M'étant levée de grand matin, je trouvai ma chère petite soeur pâle et défigurée par la souffrance et l'angoisse. Elle me dit : « Le démon est autour de moi, je ne le vois pas, mais je le sens... il me tourmente, il me tient comme avec une main de fer pour m'empêcher de prendre le plus petit soulagement, il augmente mes maux afin que je me désespère. Et je ne puis pas prier ! Je puis seulement regarder la S Vierge et dire : Jésus ! Combien elle est nécessaire la prière de Complies" : "Délivrez-nous des fantômes de la nuit!"

« J'éprouve quelque chose de mystérieux. Jusqu'ici, je souffrais surtout dans le côté droit, mais le bon Dieu m'a demandé si je voulais souffrir pour vous, j'ai répondu aussitôt que je le voulais bien... Au même instant, le côté gauche s'est pris avec une intensité incroyable. Je souffre pour vous et le démon ne veut pas ! » Vivement impressionnée j'allumai un cierge bénit et peu après le calme lui était rendu sans toutefois que sa nouvelle souffrance physique lui fût enlevée.

Depuis, elle appelait son côté droit : « le côté de Thérèse » et son côté gauche : « le côté de Céline ».

 

20 Août

« Oh ! oui, je viendrai vous chercher parce que vous n'avez pas des yeux à vivre quand vous êtes mignonne. »

 

21 Août

« Quand je dirai : "Je souffre", vous répondrez "tant mieux" ! - Je n'ai pas la force, alors c'est vous qui achèverez ce que je voudrais dire". »

L'oppression à ce moment était très forte, et, pour s'aider à respirer, elle disait comme en égrenant un chapelet : « Je souffre, je souffre... » mais bientôt elle se le reprocha comme si c'eût été une plainte et me dit ce que je viens d'écrire.

 

22 Août

« Ma petite Demoiselle ? je vous aime beaucoup et cela m'est bien doux d'être soignée par vous. »

Elle m'avait appelée pour me dire cela.

 

24 Août

Nous parlions ensemble une sorte de langage enfantin que les autres ne pouvaient pas saisir. Sr St. Stanislas, la 1ère infir­mière dit d'un ton admiratif : « Qu'elles sont gentilles ces deux petites filles-là avec leur jargon inintelligible* ! »

Un peu plus tard je dis à ma Thérèse : - « Oui, que nous sommes gentilles toutes les deux ! mais vous, vous êtes gen­tille toute seule, moi je ne suis gentille qu'avec vous ! » Elle reprit vivement :

- « C'est pour cela que je viendrai vous cri ! » [vous chercher]

 

31 Août

« Bobonne, je vous aime beaucoup ! »

Septembre

3 Septembre

l

J'étais devant la cheminée de l'infirmerie allant et venant pour faire le ménage et je me tourmentais d'une chose qui n'allait pas comme je voulais. Elle me dit :

« Bobonne, pas d'inquiétude d'esprit ! »

2

Ce même jour, mais non dans la même circonstance je lui fis cette réflexion : - « Les créatures ne sauront pas que nous nous sommes tant aimées.... » Elle reprit :

« Ce n'est pas la peine de désirer que les créatures le croient, le principal c'est que cela soit...
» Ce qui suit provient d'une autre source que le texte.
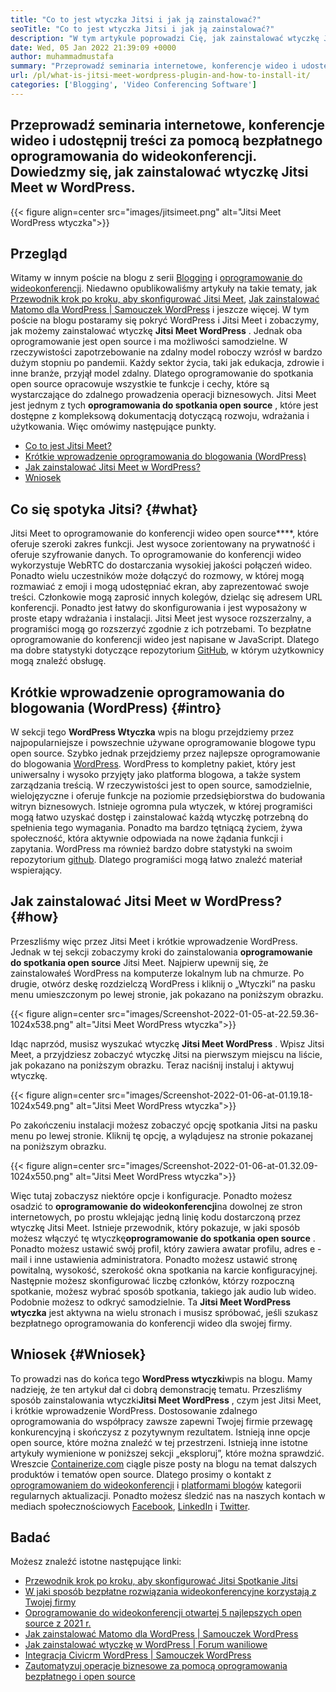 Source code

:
 ```yaml
---
title: "Co to jest wtyczka Jitsi i jak ją zainstalować?" 
seoTitle: "Co to jest wtyczka Jitsi i jak ją zainstalować?" 
description: "W tym artykule poprowadzi Cię, jak zainstalować wtyczkę Jitsi Meet Meet WordPress. Jitsi Meet to oprogramowanie do wideokonferencji typu open source z potężnymi funkcjami." 
date: Wed, 05 Jan 2022 21:39:09 +0000
author: muhammadmustafa
summary: "Przeprowadź seminaria internetowe, konferencje wideo i udostępnij treści za pomocą bezpłatnego oprogramowania do wideokonferencji. Dowiedzmy się, jak zainstalować wtyczkę Jitsi Meet w WordPress." 
url: /pl/what-is-jitsi-meet-wordpress-plugin-and-how-to-install-it/
categories: ['Blogging', 'Video Conferencing Software']
---
```


## Przeprowadź seminaria internetowe, konferencje wideo i udostępnij treści za pomocą bezpłatnego oprogramowania do wideokonferencji. Dowiedzmy się, jak zainstalować wtyczkę Jitsi Meet w WordPress.

{{< figure align=center src="images/jitsimeet.png" alt="Jitsi Meet WordPress wtyczka">}}


## Przegląd
Witamy w innym poście na blogu z serii [Blogging][1] i [oprogramowanie do wideokonferencji][2]. Niedawno opublikowaliśmy artykuły na takie tematy, jak [Przewodnik krok po kroku, aby skonfigurować Jitsi Meet][3], [Jak zainstalować Matomo dla WordPress | Samouczek WordPress][4] i jeszcze więcej. W tym poście na blogu postaramy się pokryć WordPress i Jitsi Meet i zobaczymy, jak możemy zainstalować wtyczkę **Jitsi Meet WordPress** . Jednak oba oprogramowanie jest open source i ma możliwości samodzielne. W rzeczywistości zapotrzebowanie na zdalny model roboczy wzrósł w bardzo dużym stopniu po pandemii. Każdy sektor życia, taki jak edukacja, zdrowie i inne branże, przyjął model zdalny.
Dlatego oprogramowanie do spotkania open source opracowuje wszystkie te funkcje i cechy, które są wystarczające do zdalnego prowadzenia operacji biznesowych. Jitsi Meet jest jednym z tych **oprogramowania do spotkania open source** , które jest dostępne z kompleksową dokumentacją dotyczącą rozwoju, wdrażania i użytkowania. Więc omówimy następujące punkty.
  * [Co to jest Jitsi Meet?][5]
  * [Krótkie wprowadzenie oprogramowania do blogowania (WordPress)][6]
  * [Jak zainstalować Jitsi Meet w WordPress?][7]
  * [Wniosek][8]

## Co się spotyka Jitsi? {#what}

Jitsi Meet to oprogramowanie do konferencji wideo open source****, które oferuje szeroki zakres funkcji. Jest wysoce zorientowany na prywatność i oferuje szyfrowanie danych. To oprogramowanie do konferencji wideo wykorzystuje WebRTC do dostarczania wysokiej jakości połączeń wideo. Ponadto wielu uczestników może dołączyć do rozmowy, w której mogą rozmawiać z emoji i mogą udostępniać ekran, aby zaprezentować swoje treści. Członkowie mogą zaprosić innych kolegów, dzieląc się adresem URL konferencji. Ponadto jest łatwy do skonfigurowania i jest wyposażony w proste etapy wdrażania i instalacji. Jitsi Meet jest wysoce rozszerzalny, a programiści mogą go rozszerzyć zgodnie z ich potrzebami. To bezpłatne oprogramowanie do konferencji wideo jest napisane w JavaScript. Dlatego ma dobre statystyki dotyczące repozytorium [GitHub][9], w którym użytkownicy mogą znaleźć obsługę.

## Krótkie wprowadzenie oprogramowania do blogowania (WordPress) {#intro}

W sekcji tego **WordPress Wtyczka** wpis na blogu przejdziemy przez najpopularniejsze i powszechnie używane oprogramowanie blogowe typu open source. Szybko jednak przejdziemy przez najlepsze oprogramowanie do blogowania [WordPress][10]. WordPress to kompletny pakiet, który jest uniwersalny i wysoko przyjęty jako platforma blogowa, a także system zarządzania treścią. W rzeczywistości jest to open source, samodzielnie, wielojęzyczne i oferuje funkcje na poziomie przedsiębiorstwa do budowania witryn biznesowych. Istnieje ogromna pula wtyczek, w której programiści mogą łatwo uzyskać dostęp i zainstalować każdą wtyczkę potrzebną do spełnienia tego wymagania. Ponadto ma bardzo tętniącą życiem, żywa społeczność, która aktywnie odpowiada na nowe żądania funkcji i zapytania. WordPress ma również bardzo dobre statystyki na swoim repozytorium [github][11]. Dlatego programiści mogą łatwo znaleźć materiał wspierający.

## Jak zainstalować Jitsi Meet w WordPress? {#how}

Przeszliśmy więc przez Jitsi Meet i krótkie wprowadzenie WordPress. Jednak w tej sekcji zobaczymy kroki do zainstalowania **oprogramowanie do spotkania open source** Jitsi Meet.
Najpierw upewnij się, że zainstalowałeś WordPress na komputerze lokalnym lub na chmurze.
Po drugie, otwórz deskę rozdzielczą WordPress i kliknij o „Wtyczki” na pasku menu umieszczonym po lewej stronie, jak pokazano na poniższym obrazku.

{{< figure align=center src="images/Screenshot-2022-01-05-at-22.59.36-1024x538.png" alt="Jitsi Meet WordPress wtyczka">}}

Idąc naprzód, musisz wyszukać wtyczkę **Jitsi Meet WordPress** . Wpisz Jitsi Meet, a przyjdziesz zobaczyć wtyczkę Jitsi na pierwszym miejscu na liście, jak pokazano na poniższym obrazku. Teraz naciśnij instaluj i aktywuj wtyczkę.

{{< figure align=center src="images/Screenshot-2022-01-06-at-01.19.18-1024x549.png" alt="Jitsi Meet WordPress wtyczka">}}

Po zakończeniu instalacji możesz zobaczyć opcję spotkania Jitsi na pasku menu po lewej stronie. Kliknij tę opcję, a wylądujesz na stronie pokazanej na poniższym obrazku.

{{< figure align=center src="images/Screenshot-2022-01-06-at-01.32.09-1024x550.png" alt="Jitsi Meet WordPress wtyczka">}}

Więc tutaj zobaczysz niektóre opcje i konfiguracje. Ponadto możesz osadzić to **oprogramowanie do wideokonferencji**na dowolnej ze stron internetowych, po prostu wklejając jedną linię kodu dostarczoną przez wtyczkę Jitsi Meet. Istnieje przewodnik, który pokazuje, w jaki sposób możesz włączyć tę wtyczkę**oprogramowanie do spotkania open source** . Ponadto możesz ustawić swój profil, który zawiera awatar profilu, adres e -mail i inne ustawienia administratora. Ponadto możesz ustawić stronę powitalną, wysokość, szerokość okna spotkania na karcie konfiguracyjnej. Następnie możesz skonfigurować liczbę członków, którzy rozpoczną spotkanie, możesz wybrać sposób spotkania, takiego jak audio lub wideo.
Podobnie możesz to odkryć samodzielnie. Ta **Jitsi Meet WordPress wtyczka** jest aktywna na wielu stronach i musisz spróbować, jeśli szukasz bezpłatnego oprogramowania do konferencji wideo dla swojej firmy.

## Wniosek {#Wniosek}

To prowadzi nas do końca tego **WordPress wtyczki**wpis na blogu. Mamy nadzieję, że ten artykuł dał ci dobrą demonstrację tematu. Przeszliśmy sposób zainstalowania wtyczki**Jitsi Meet WordPress** , czym jest Jitsi Meet, i krótkie wprowadzenie WordPress. Dostosowanie zdalnego oprogramowania do współpracy zawsze zapewni Twojej firmie przewagę konkurencyjną i skończysz z pozytywnym rezultatem. Istnieją inne opcje open source, które można znaleźć w tej przestrzeni. Istnieją inne istotne artykuły wymienione w poniższej sekcji „eksploruj”, które można sprawdzić.
Wreszcie [Containerize.com][12] ciągle pisze posty na blogu na temat dalszych produktów i tematów open source. Dlatego prosimy o kontakt z [oprogramowaniem do wideokonferencji][13] i [platformami blogów][14] kategorii regularnych aktualizacji. Ponadto możesz śledzić nas na naszych kontach w mediach społecznościowych [Facebook][15], [LinkedIn][16] i [Twitter][17].

## Badać
Możesz znaleźć istotne następujące linki:
  * [Przewodnik krok po kroku, aby skonfigurować Jitsi Spotkanie Jitsi][3]
  * [W jaki sposób bezpłatne rozwiązania wideokonferencyjne korzystają z Twojej firmy][18]
  * [Oprogramowanie do wideokonferencji otwartej 5 najlepszych open source z 2021 r.][19]
  * [Jak zainstalować Matomo dla WordPress | Samouczek WordPress][20]
  * [Jak zainstalować wtyczkę w WordPress | Forum waniliowe][21]
  * [Integracja Civicrm WordPress | Samouczek WordPress][22]
  * [Zautomatyzuj operacje biznesowe za pomocą oprogramowania bezpłatnego i open source][23]



[1]: https://blog.containerize.com/category/blogging/
[2]: https://blog.containerize.com/category/video-conferencing-software/
[3]: https://blog.containerize.com/video-conferencing-software/how-to-set-up-open-source-jitsi-meet/
[4]: http://how%20to%20install%20matomo%20for%20wordpress%20%7C%20wordpress%20tutorial/
[5]: #what
[6]: #intro
[7]: #how
[8]: #Conclusion
[9]: https://github.com/jitsi/jitsi-meet
[10]: https://products.containerize.com/blogging/wordpress/
[11]: https://github.com/wordpress/
[12]: https://www.containerize.com/
[13]: https://products.containerize.com/video-conferencing/
[14]: https://products.containerize.com/blogging/
[15]: https://web.facebook.com/containerize
[16]: https://www.linkedin.com/company/containerize/
[17]: https://twitter.com/containerize_co
[18]: https://blog.containerize.com/
[19]: https://blog.containerize.com/video-conferencing-software/top-5-open-source-video-conferencing-software-of-2021/
[20]: #
[21]: https://blog.containerize.com/blogging/how-to-a-install-plugin-in-wordpress-vanilla-forum/
[22]: https://blog.containerize.com/blogging/civicrm-wordpress-integration-wordpress-tutorial/
[23]: https://blog.containerize.com/blogging/automate-business-operations-using-open-source-software/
Et, prenant un ton d'assurance :

« Oui, mais ! puisque nous serons toutes les deux sur les genoux du bon Dieu ! »

(Elle avait une façon délicieuse de dire ce « oui, mais ! » locution qui lui était particulière.)

 

5 Septembre

1

« Je vous protégerai !... »

2

J'étais très avare de mes dimanches, temps libre où il m'était permis de relever les notes prises à la hâte sur des papiers. informes. Je dis :

-          « Aujourd'hui, c'est un Dimanche nul, je n'ai rien écrit dans notre petit écritoire. »

Elle reprit :

-          « C'est la mesure de Lili, mais pas de Jésus ! »

 

11 Septembre

l

«Ma bobonne, vous n'êtes plus bobonne vous êtes ma nourrice... et vous soignez un bébé qui est à la mort. »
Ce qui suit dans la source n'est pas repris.